Hatoyama, who, like his American counterpart was elected on a promise of radical change, is committed to reviewing the plan as part of his blueprint for a new foreign policy less beholden to the wishes of the U.S.
A potentially embarrassing confrontation over Futenma was avoided after Obama agreed to set up a high-level working group to discuss the base’s future. Hatoyama, meanwhile, softened the blow of his decision to withdraw Japanese naval ships from a refuelling mission in the Indian Ocean with a pledge of $5 billion dollars in aid for Afghanistan.
Obama may have been spared an inauspicious start to his Asian tour, but the window for diplomatic fudging on the base issue will soon close. If anything, the clear personal chemistry between the two will only add to U.S. military pressure to reach agreement by the end of the year, an aspiration shared by some of Hatoyama’s cabinet colleagues.
"This is a difficult issue,” Hatoyama acknowledged. “But as time passes, it could become even harder to reach a solution.” If, as some expect, he decides to wait to take Okinawa’s political pulse after Nago elects a mayor in January, the momentum could be lost both here and in the U.S., where Congress is already considering slashing the relocation budget.
Futenma aside, there was much on which the leaders could agree: ambitious CO2 reductions by 2050, nuclear disarmament, a stable Korean peninsula and freedom for the Burmese democracy leader Aung San Suu Kyi.
Obama was at pains to accentuate Japan’s place in the U.S. diplomatic pecking order, noting that Hatoyama’s predecessor had been the first foreign leader to visit him at the White House. He shared happy memories of a boyhood visit to Japan, during which he developed a taste for green tea ice cream, and thanked the people of the fishing town of Obama for their endorsement of his bid for the presidency.
If the Japanese and South Korean legs of the Obama Tour of Asia 2009 are about deepening existing friendships, Obama’s visits to Shanghai and Beijing offers a chance to resuscitate a waning one.
After less than 24 hours in Tokyo, Obama will spend three days in China, where he will discuss the yuan’s devaluation and call for more opportunities for U.S. exporters in its vast market.
The potential for a falling out between Hatoyama and Obama over China failed to materialize, despite the Japanese leader’s recent enthusiasm for the idea of an East Asian community bound by a single currency. For both men, recalibrating their regional priorities is the only response to the stark reality of a new economic and military power in their midst.

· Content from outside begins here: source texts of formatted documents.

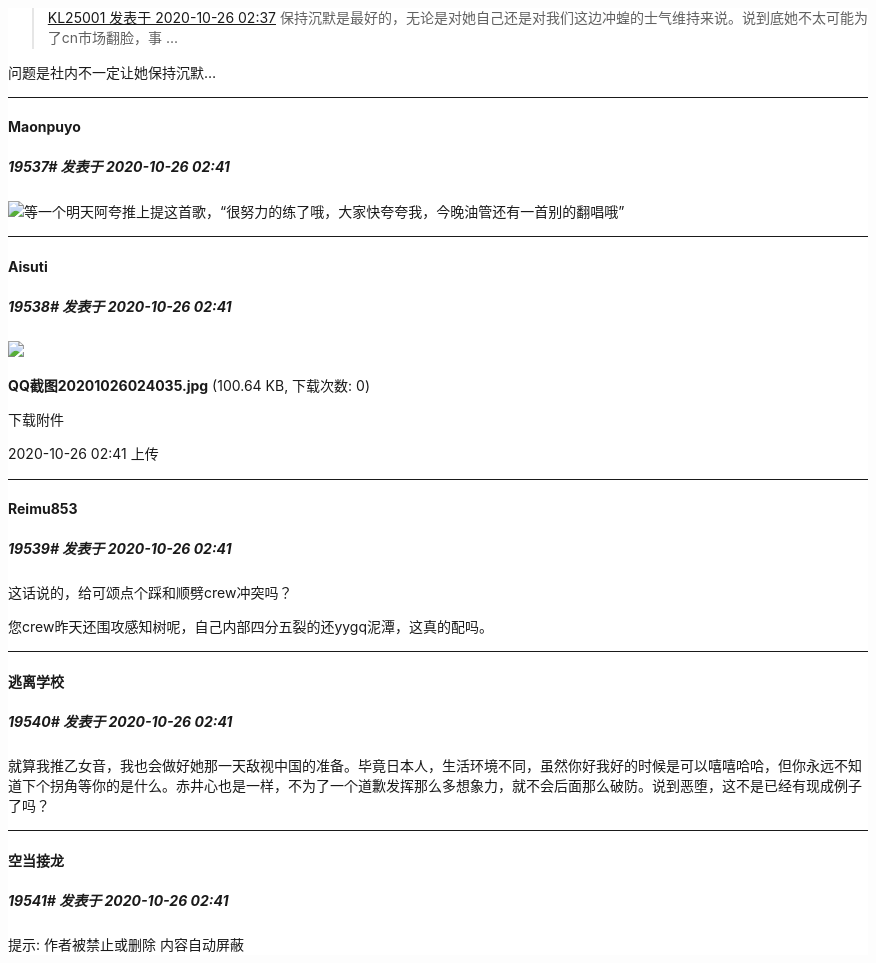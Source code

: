 
<blockquote><a href="httphttps://bbs.saraba1st.com/2b/forum.php?mod=redirect&amp;goto=findpost&amp;pid=49172006&amp;ptid=1963466" target="_blank">KL25001 发表于 2020-10-26 02:37</a>
保持沉默是最好的，无论是对她自己还是对我们这边冲蝗的士气维持来说。说到底她不太可能为了cn市场翻脸，事 ...</blockquote>
问题是社内不一定让她保持沉默…


-----

####  Maonpuyo  
##### 19537#       发表于 2020-10-26 02:41


<img src="https://static.saraba1st.com/image/smiley/face2017/037.png" referrerpolicy="no-referrer">等一个明天阿夸推上提这首歌，“很努力的练了哦，大家快夸夸我，今晚油管还有一首别的翻唱哦”


-----

####  Aisuti  
##### 19538#       发表于 2020-10-26 02:41


<img src="https://img.saraba1st.com/forum/202010/26/024108yue0u9gg4higeppz.jpg" referrerpolicy="no-referrer">


<strong>QQ截图20201026024035.jpg</strong> (100.64 KB, 下载次数: 0)

下载附件

2020-10-26 02:41 上传


-----

####  Reimu853  
##### 19539#       发表于 2020-10-26 02:41


这话说的，给可颂点个踩和顺劈crew冲突吗？

您crew昨天还围攻感知树呢，自己内部四分五裂的还yygq泥潭，这真的配吗。


-----

####  逃离学校  
##### 19540#       发表于 2020-10-26 02:41


就算我推乙女音，我也会做好她那一天敌视中国的准备。毕竟日本人，生活环境不同，虽然你好我好的时候是可以嘻嘻哈哈，但你永远不知道下个拐角等你的是什么。赤井心也是一样，不为了一个道歉发挥那么多想象力，就不会后面那么破防。说到恶堕，这不是已经有现成例子了吗？


-----

####  空当接龙  
##### 19541#       发表于 2020-10-26 02:41

提示: 作者被禁止或删除 内容自动屏蔽
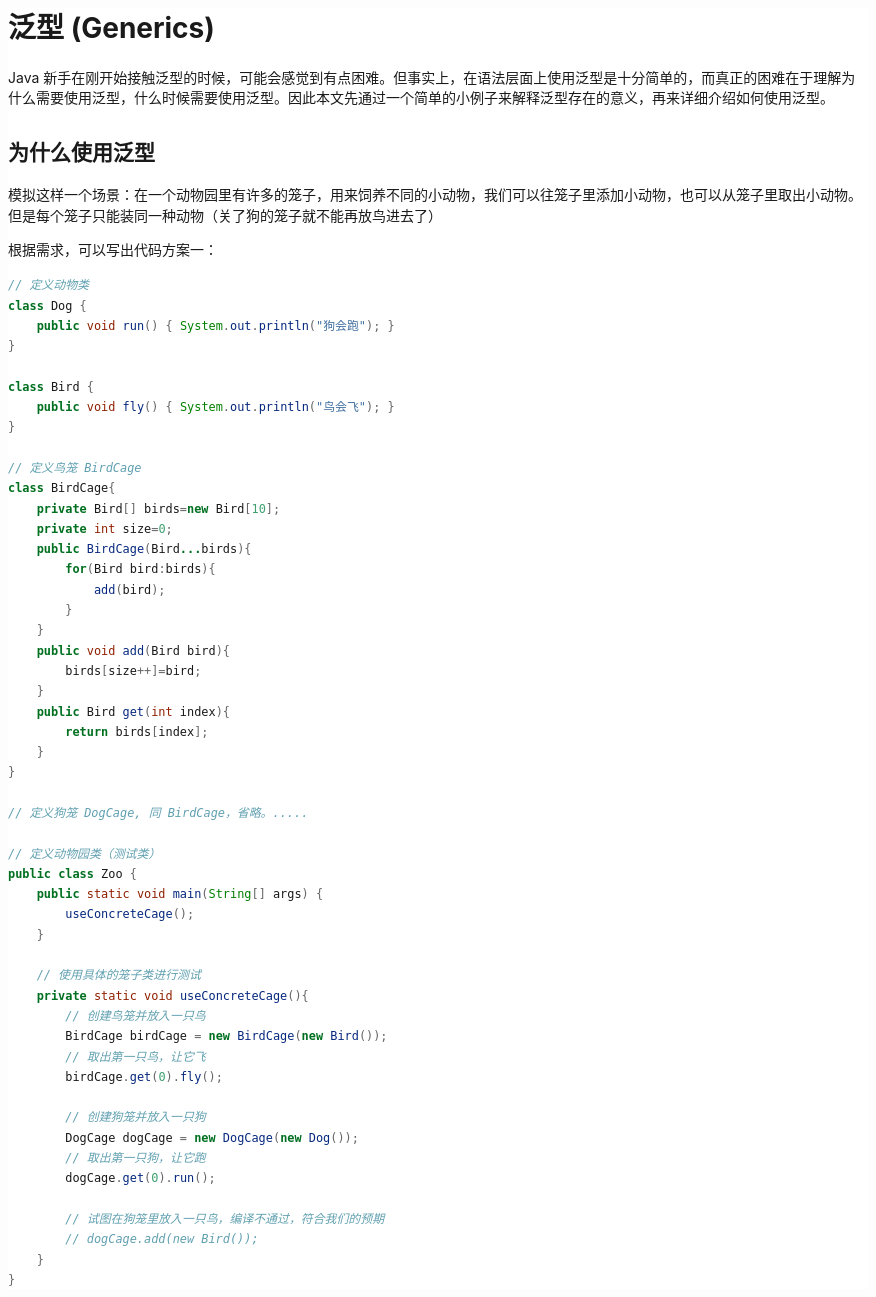# 泛型 (Generics)

Java 新手在刚开始接触泛型的时候，可能会感觉到有点困难。但事实上，在语法层面上使用泛型是十分简单的，而真正的困难在于理解为什么需要使用泛型，什么时候需要使用泛型。因此本文先通过一个简单的小例子来解释泛型存在的意义，再来详细介绍如何使用泛型。

## 为什么使用泛型

模拟这样一个场景：在一个动物园里有许多的笼子，用来饲养不同的小动物，我们可以往笼子里添加小动物，也可以从笼子里取出小动物。但是每个笼子只能装同一种动物（关了狗的笼子就不能再放鸟进去了）

根据需求，可以写出代码方案一：

```java
// 定义动物类
class Dog {
    public void run() { System.out.println("狗会跑"); }
}

class Bird {
    public void fly() { System.out.println("鸟会飞"); }
}

// 定义鸟笼 BirdCage
class BirdCage{
    private Bird[] birds=new Bird[10];
    private int size=0;
    public BirdCage(Bird...birds){
        for(Bird bird:birds){
            add(bird);
        }
    }
    public void add(Bird bird){
        birds[size++]=bird;
    }
    public Bird get(int index){
        return birds[index];
    }
}

// 定义狗笼 DogCage, 同 BirdCage，省略。.....

// 定义动物园类（测试类）
public class Zoo {
    public static void main(String[] args) {
        useConcreteCage();
    }

    // 使用具体的笼子类进行测试
    private static void useConcreteCage(){
        // 创建鸟笼并放入一只鸟
        BirdCage birdCage = new BirdCage(new Bird());
        // 取出第一只鸟，让它飞
        birdCage.get(0).fly();

        // 创建狗笼并放入一只狗
        DogCage dogCage = new DogCage(new Dog());
        // 取出第一只狗，让它跑
        dogCage.get(0).run();

        // 试图在狗笼里放入一只鸟，编译不通过，符合我们的预期
        // dogCage.add(new Bird());
    }
}
```
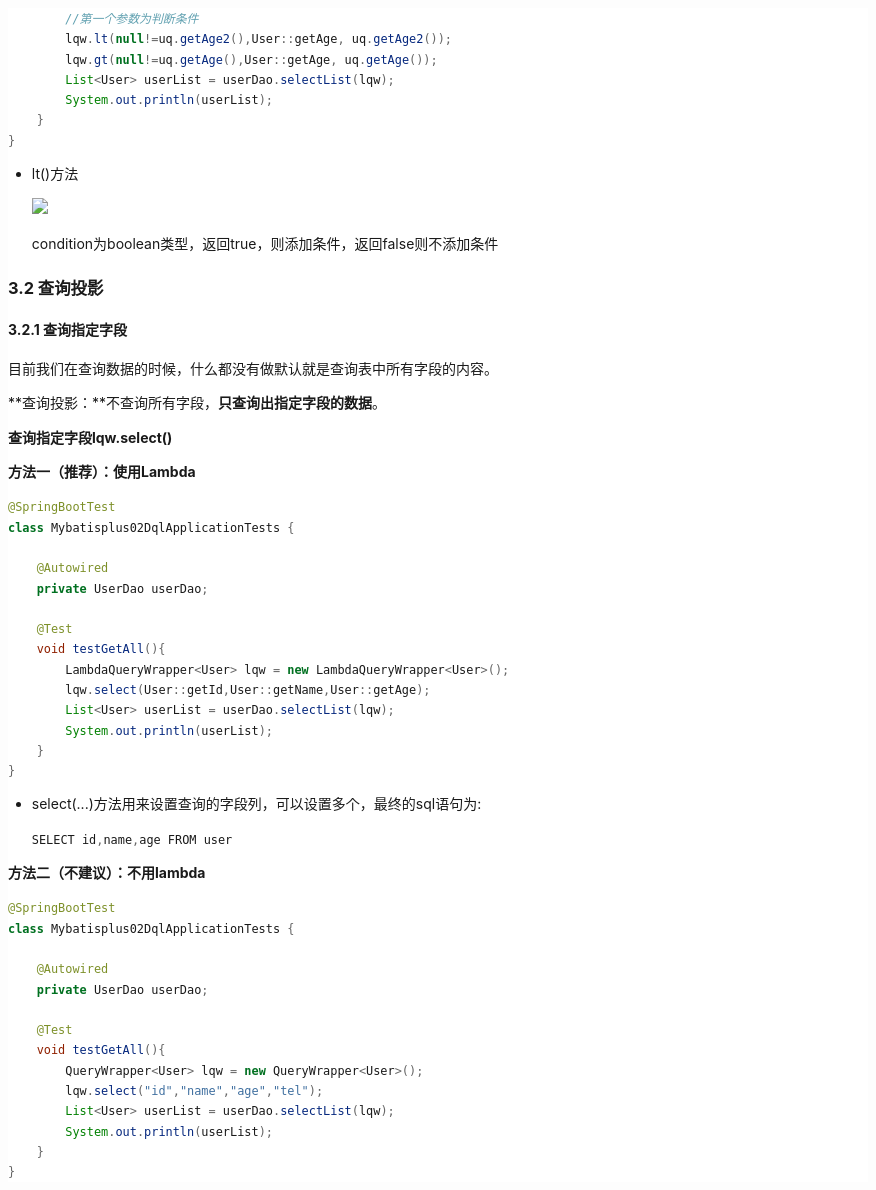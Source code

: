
 ```java
        //第一个参数为判断条件
        lqw.lt(null!=uq.getAge2(),User::getAge, uq.getAge2());
        lqw.gt(null!=uq.getAge(),User::getAge, uq.getAge());
        List<User> userList = userDao.selectList(lqw);
        System.out.println(userList);
    }
}
```

-   lt()方法
    
    ![](https://i-blog.csdnimg.cn/blog_migrate/97e4487befa1c3c14de7ff15b2fc18c4.png)
    
    condition为boolean类型，返回true，则添加条件，返回false则不添加条件
    

### 3.2 查询投影

#### 3.2.1 查询指定字段

目前我们在查询数据的时候，什么都没有做默认就是查询表中所有字段的内容。

**查询投影：**不查询所有字段，**只查询出指定字段的数据**。

**查询指定字段lqw.select()**

**方法一（推荐）：使用Lambda**

```java
@SpringBootTest
class Mybatisplus02DqlApplicationTests {

    @Autowired
    private UserDao userDao;
    
    @Test
    void testGetAll(){
        LambdaQueryWrapper<User> lqw = new LambdaQueryWrapper<User>();
        lqw.select(User::getId,User::getName,User::getAge);
        List<User> userList = userDao.selectList(lqw);
        System.out.println(userList);
    }
}
```

-   select(...)方法用来设置查询的字段列，可以设置多个，最终的sql语句为:
    
    ```java
    SELECT id,name,age FROM user
    ```
    

**方法二（不建议）：不用lambda**

```java
@SpringBootTest
class Mybatisplus02DqlApplicationTests {

    @Autowired
    private UserDao userDao;
    
    @Test
    void testGetAll(){
        QueryWrapper<User> lqw = new QueryWrapper<User>();
        lqw.select("id","name","age","tel");
        List<User> userList = userDao.selectList(lqw);
        System.out.println(userList);
    }
}
```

The prospect that China will replace Japan as the world’s second biggest economy in the next year should not be cause for alarm, Hatoyama said. "It’s natural when we consider the size of China’s population. There’s no need to feel pessimistic about it," he said in an interview with Channel NewsAsia. “Rather, I’m optimistic about Japan. We should run an economy that suits our size.
After lunch with Emperor Akihito and Empress Michiko, Obama departed with more goodwill than he might have expected a few weeks ago as he takes his mission of engagement to Singapore, Shanghai, Beijing and Seoul.
In the summer, a Pew Research Center survey found that 85 percent of Japanese agreed with his approach to world affairs. Nothing he said in Tokyo this weekend will have put those stellar ratings in jeopardy.